From the first line of the entries below through the line holding "have in just", write out every line exactly, please, and leave out the pictures.
┄┄┄┄┄┄
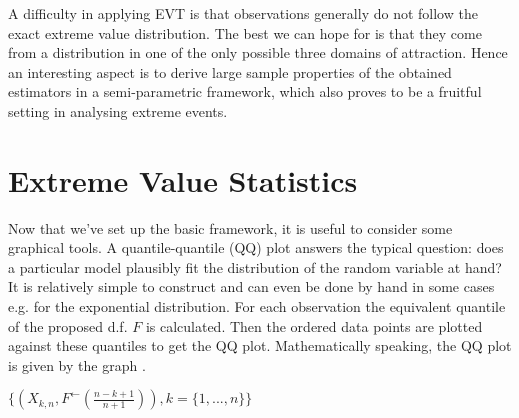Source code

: 
A difficulty in applying EVT is that observations generally do not follow the exact extreme value distribution. The best we can hope for is that they come from a distribution in one of the only possible three domains of attraction. Hence an interesting aspect is to derive large sample properties of the obtained estimators in a %
semi-parametric framework, which also proves to be a  fruitful setting in analysing extreme events. 


\section{Extreme Value Statistics} \label{subsec:EVres}

Now that we've set up the basic framework, it is useful to consider some graphical tools. A quantile-quantile (QQ) plot answers the typical question: does a particular model plausibly fit the distribution of the random variable at hand? It is relatively simple to construct and can even be done by hand in some cases e.g. for the exponential distribution. For each observation the equivalent quantile of the proposed d.f. $F$ is calculated. Then the ordered data points are plotted against these quantiles to get the QQ plot. Mathematically speaking, the QQ plot is given by the graph \cite[ch.~6]{embrechts}. \newline

\centerline{$\{(X_{k,n},F^{\leftarrow}(\frac{n-k+1}{n+1})), k = \{1,...,n\}\}$}

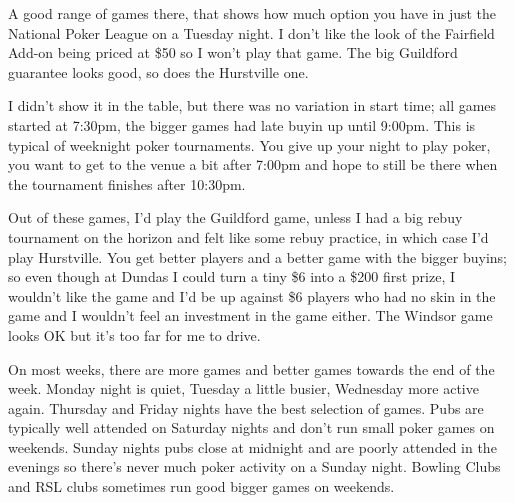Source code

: A good range of games there, that shows how much option you
have in just the National Poker League on a Tuesday night.
I don't like the look of the Fairfield Add-on being priced at \$50
so I won't play that game. The big Guildford guarantee looks
good, so does the Hurstville one.

I didn't show it in the table, but there was no variation in start
time; all games started at 7:30pm, the bigger games had late buyin
up until 9:00pm. This is typical of weeknight poker
tournaments. You give up your night to play poker,
you want to get to the venue a bit after 7:00pm and hope to still
be there when the tournament finishes after 10:30pm.

Out of these games, I'd play the Guildford game, unless I had a big
rebuy tournament on the horizon and felt like some rebuy practice, in
which case I'd play Hurstville. You get better players and a better
game with the bigger buyins; so even though at Dundas I could turn a
tiny \$6 into a \$200 first prize, I wouldn't like the game and I'd be
up against \$6 players who had no skin in the game
and I wouldn't feel an investment in the game either. The Windsor game
looks OK but it's too far for me to drive.

On most weeks, there are more games and better games towards the end
of the week. Monday night is quiet, Tuesday a little busier, Wednesday
more active again. Thursday and Friday nights have the best selection
of games. Pubs are typically well attended on Saturday nights and
don't run small poker games on weekends. Sunday nights pubs close at
midnight and are poorly attended in the evenings so there's never much
poker activity on a Sunday night. Bowling Clubs and RSL clubs
sometimes run good bigger games on weekends.




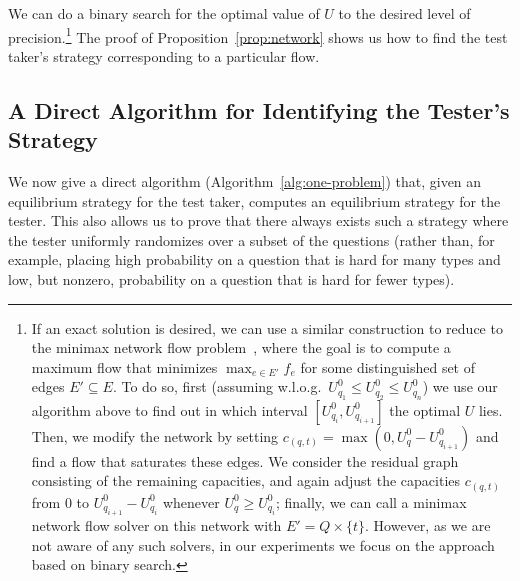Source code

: \documentclass{article}
\begin{document}

We can do a binary search for the optimal value of $U$ to the desired level of
precision.\footnote{If an exact solution is desired, we can use a similar construction to
  reduce to the minimax network flow problem~\cite{Han199711}, where the goal is
  to compute a maximum flow that minimizes $\max_{e \in
    E'} f_e$ for some distinguished set of edges $E' \subseteq E$.  To do
  so, first (assuming w.l.o.g.~$U_{q_1}^0 \leq U_{q_2}^0 \leq U_{q_n}^0$)
  we use our algorithm above to find out in which interval $[U_{q_i}^0,
  U_{q_{i+1}}^0]$ the optimal $U$ lies.  Then, we modify the network by
  setting $c_{(q, t)} = \max(0, U_q^0-U_{q_{i+1}}^0)$ and find a flow that
  saturates these edges.  We consider the residual graph consisting of the
  remaining capacities, and again adjust the capacities $c_{(q, t)}$ from
  $0$ to $U_{q_{i+1}}^0-U_{q_i}^0$ whenever $U_q^0 \geq U_{q_i}^0$;
  finally, we can call a minimax network flow solver on this network with
  $E' = Q \times \{t\}$.  However, as we are not aware of any such
  solvers, in our experiments we focus on the approach based on binary search.}
The proof of Proposition~\ref{prop:network} shows us how to find the 
 test taker's strategy corresponding to a particular flow.


\subsection{A Direct Algorithm for Identifying the Tester's Strategy}

We now give a direct algorithm (Algorithm~\ref{alg:one-problem}) that, given an equilibrium strategy for the
test taker, computes an equilibrium strategy for the tester.
This also allows us to prove that there always exists such a strategy where
the tester uniformly randomizes over a subset of the questions (rather
than, for example, placing high probability on a question that is hard for
many types and low, but nonzero, probability on a question that is hard for
fewer types).
\end{document}
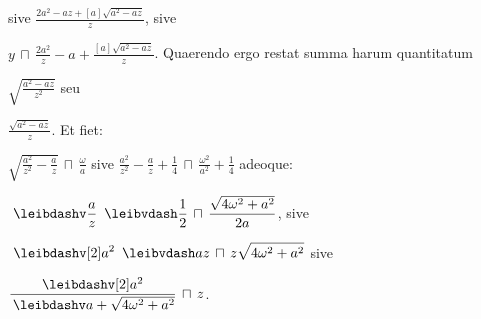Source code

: sive 
$\displaystyle \frac{2a^2 -az + [a] \sqrt{a^2 - az}}{z}$,
sive
\rule[-4mm]{0mm}{10mm}$\displaystyle y \, \sqcap \, \frac{2a^2}{z} - a + \frac{[a] \sqrt{a^2 - az}}{z}$.
\pend
\pstart
Quaerendo ergo restat summa harum quantitatum 
\rule[-4mm]{0mm}{10mm}$\displaystyle \sqrt{\frac{a^2 - az}{z^2}}$ 
seu 
\rule[-4mm]{0mm}{10mm}$\displaystyle \frac{\sqrt{a^2 - az}}{z}$. 
Et fiet: 
\rule[-4mm]{0mm}{10mm}$\displaystyle \sqrt{\frac{a^2}{z^2} - \frac{a}{z}} \, \sqcap \, \frac{\omega}{a}$ sive $\displaystyle \frac{a^2}{z^2} - \frac{a}{z} + \frac{1}{4} \, \sqcap \, \frac{\omega ^2}{a^2} + \frac{1}{4}$ 
adeoque: 
\rule[-4mm]{0mm}{10mm}$\displaystyle\ \leibdashv \frac{a}{z} \ \, \leibvdash \frac{1}{2} \, \sqcap \, \frac{\sqrt{4\omega ^2 + a^2}}{2a}$, 
sive 
\rule[-4mm]{0mm}{10mm}$\displaystyle\ \leibdashv [2]a^2 \ \, \leibvdash az \, \sqcap \, z \sqrt{4\omega ^2 + a^2}$
sive 
\rule[-4mm]{0mm}{10mm}$\displaystyle \frac{\leibdashv [2]a^2}{\, \leibdashv a + \sqrt{4\omega ^2 + a^2}} \, \sqcap \, z$.%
┄┄┄┄┄┄
Written reply:
Source code

: 
A difficulty in applying EVT is that observations generally do not follow the exact extreme value distribution. The best we can hope for is that they come from a distribution in one of the only possible three domains of attraction. Hence an interesting aspect is to derive large sample properties of the obtained estimators in a %
semi-parametric framework, which also proves to be a  fruitful setting in analysing extreme events. 


\section{Extreme Value Statistics} \label{subsec:EVres}

Now that we've set up the basic framework, it is useful to consider some graphical tools. A quantile-quantile (QQ) plot answers the typical question: does a particular model plausibly fit the distribution of the random variable at hand? It is relatively simple to construct and can even be done by hand in some cases e.g. for the exponential distribution. For each observation the equivalent quantile of the proposed d.f. $F$ is calculated. Then the ordered data points are plotted against these quantiles to get the QQ plot. Mathematically speaking, the QQ plot is given by the graph \cite[ch.~6]{embrechts}. \newline

\centerline{$\{(X_{k,n},F^{\leftarrow}(\frac{n-k+1}{n+1})), k = \{1,...,n\}\}$}

Source code

: A good range of games there, that shows how much option you
have in just the National Poker League on a Tuesday night.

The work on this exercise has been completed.